Il emporta une corde et une hache, alla à la forêt et dit encore une fois à ceux qu'il avait sous ses ordres de l'attendre dehors. Il n'eut pas à chercher longtemps, la licorne ne tarda pas à se montrer et bondit tout droit sur le tailleur, comme si elle voulait sans plus de façons l'embrocher.
 « Doucement, doucement, dit-il, ça ne se fait pas si vite que ça », il s'arrêta et attendit que la bête arrivât près de lui, puis il bondit prestement derrière un arbre. La licorne donna de toute sa force contre l'arbre, et enfonça sa corne si profondément dans le tronc qu'elle n'eut pas assez de force pour la retirer et se trouva prise. « Je tiens l'oiseau », dit le tailleur. Il sortit de derrière son arbre, passa d'abord sa corde au cou de la licorne, puis, à coups de hache, il dégagea la corne du tronc, et quand tout fut réglé, il emmena la bête et la conduisit au roi. (Grimm, Contes, Gallimard, 1990)

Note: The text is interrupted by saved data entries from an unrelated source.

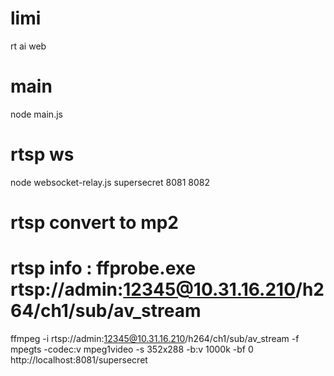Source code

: # limi
rt ai web 

# main
node main.js

# rtsp ws 
node websocket-relay.js supersecret 8081 8082

# rtsp convert to mp2
# rtsp info : ffprobe.exe rtsp://admin:12345@10.31.16.210/h264/ch1/sub/av_stream
ffmpeg -i rtsp://admin:12345@10.31.16.210/h264/ch1/sub/av_stream -f mpegts -codec:v mpeg1video -s 352x288 -b:v 1000k -bf 0 http://localhost:8081/supersecret
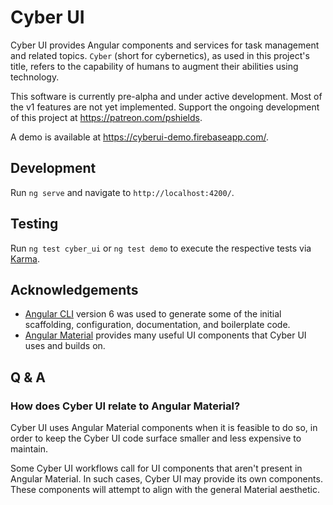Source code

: # Cyber UI

Cyber UI provides Angular components and services for task management and related topics. `Cyber` (short for cybernetics), as used in this project's title, refers to the capability of humans to augment their abilities using technology.

This software is currently pre-alpha and under active development. Most of the v1 features are not yet implemented. Support the ongoing development of this project at https://patreon.com/pshields.

A demo is available at https://cyberui-demo.firebaseapp.com/.

## Development

Run `ng serve` and navigate to `http://localhost:4200/`.

## Testing

Run `ng test cyber_ui` or `ng test demo` to execute the respective tests via [Karma](https://karma-runner.github.io).

## Acknowledgements

* [Angular CLI](https://github.com/angular/angular-cli) version 6 was used to generate some of the initial scaffolding, configuration, documentation, and boilerplate code.
* [Angular Material](https://github.com/angular/material2) provides many useful UI components that Cyber UI uses and builds on.

## Q & A

### How does Cyber UI relate to Angular Material?

Cyber UI uses Angular Material components when it is feasible to do so, in order to keep the Cyber UI code surface smaller and less expensive to maintain.

Some Cyber UI workflows call for UI components that aren't present in Angular Material. In such cases, Cyber UI may provide its own components. These components will attempt to align with the general Material aesthetic.
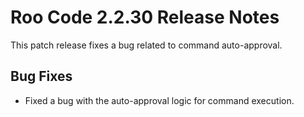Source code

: # Roo Code 2.2.30 Release Notes

This patch release fixes a bug related to command auto-approval.

## Bug Fixes

*   Fixed a bug with the auto-approval logic for command execution.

Ce court  extrait d'un célèbre conte des frères Grimm, Le vaillant petit tailleur, montre que le français – en l'occurrence, mais c'est vrai pour toutes les langues – permet non seulement de parler du monde qui nous entoure mais aussi d'objets qui n'existent pas dans la réalité. À propos de ces objets, ici l'animal licorne, il est possible de raconter des histoires, de décrire des actions ou des qualités.

dahu (c)Philippe Semeria

Comment cela est-il possible ? L'explication généralement proposée par les linguistes est celle des univers de croyance. Un univers de croyance est un ensemble de propositions, qu'elles soient énoncées ou non, sur lesquelles une personne, au moment où elle parle, peut porter un jugement de vérité, c'est-à-dire qu'elle peut les déclarer vraies ou fausses (Martin, Comprendre la linguistique, Presses universitaires de France, 2004, p. 125).

Prenons l'exemple de la chasse au dahu. Lorsqu'un individu encourage un autre individu à chasser l'animal imaginaire appelé dahu, deux univers de croyance entrent en opposition : l'univers de croyance A, celui du trompeur, pour lequel le dahu n'existe pas ; l'univers de croyance B, celui du trompé, pour lequel le dahu existe, pour lequel c'est un animal tout à fait réel, au point qu'on puisse le chasser. La présence, dans la langue française, de mots comme dahu et licorne montre que les objets ainsi nommés appartiennent aux univers de croyance des personnes qui connaissent ces termes et la culture qu'ils véhiculent. De la même façon, quelqu'un qui ne connaît pas Harry Potter ne saura pas que le vivet d'or est un minuscule petit oiseau de couleur jaune et le vif d'or, la petite balle de la taille d'une noix, pourvue d'ailes et conçue pour remplacer cet oiseau au jeu de balle et de balai appelé Quidditch.